#### [Exercise details]
Would you give the entries below again in full, exactly as they stand?

#### [Supplied entries]
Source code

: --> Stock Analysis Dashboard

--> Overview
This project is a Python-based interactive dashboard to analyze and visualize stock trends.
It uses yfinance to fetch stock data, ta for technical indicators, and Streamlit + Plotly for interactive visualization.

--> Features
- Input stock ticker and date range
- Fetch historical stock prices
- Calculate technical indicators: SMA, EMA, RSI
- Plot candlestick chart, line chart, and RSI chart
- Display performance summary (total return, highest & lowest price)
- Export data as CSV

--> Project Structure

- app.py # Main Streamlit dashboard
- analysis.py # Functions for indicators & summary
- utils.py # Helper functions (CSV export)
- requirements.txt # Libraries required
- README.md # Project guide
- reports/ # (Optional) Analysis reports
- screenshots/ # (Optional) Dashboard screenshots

#### [Exercise solution]
Source code

: --> Stock Analysis Dashboard

--> Overview
This project is a Python-based interactive dashboard to analyze and visualize stock trends.
It uses yfinance to fetch stock data, ta for technical indicators, and Streamlit + Plotly for interactive visualization.

--> Features
- Input stock ticker and date range
- Fetch historical stock prices
- Calculate technical indicators: SMA, EMA, RSI
- Plot candlestick chart, line chart, and RSI chart
- Display performance summary (total return, highest & lowest price)
- Export data as CSV

--> Project Structure

- app.py # Main Streamlit dashboard
- analysis.py # Functions for indicators & summary
- utils.py # Helper functions (CSV export)
- requirements.txt # Libraries required
- README.md # Project guide
- reports/ # (Optional) Analysis reports
- screenshots/ # (Optional) Dashboard screenshots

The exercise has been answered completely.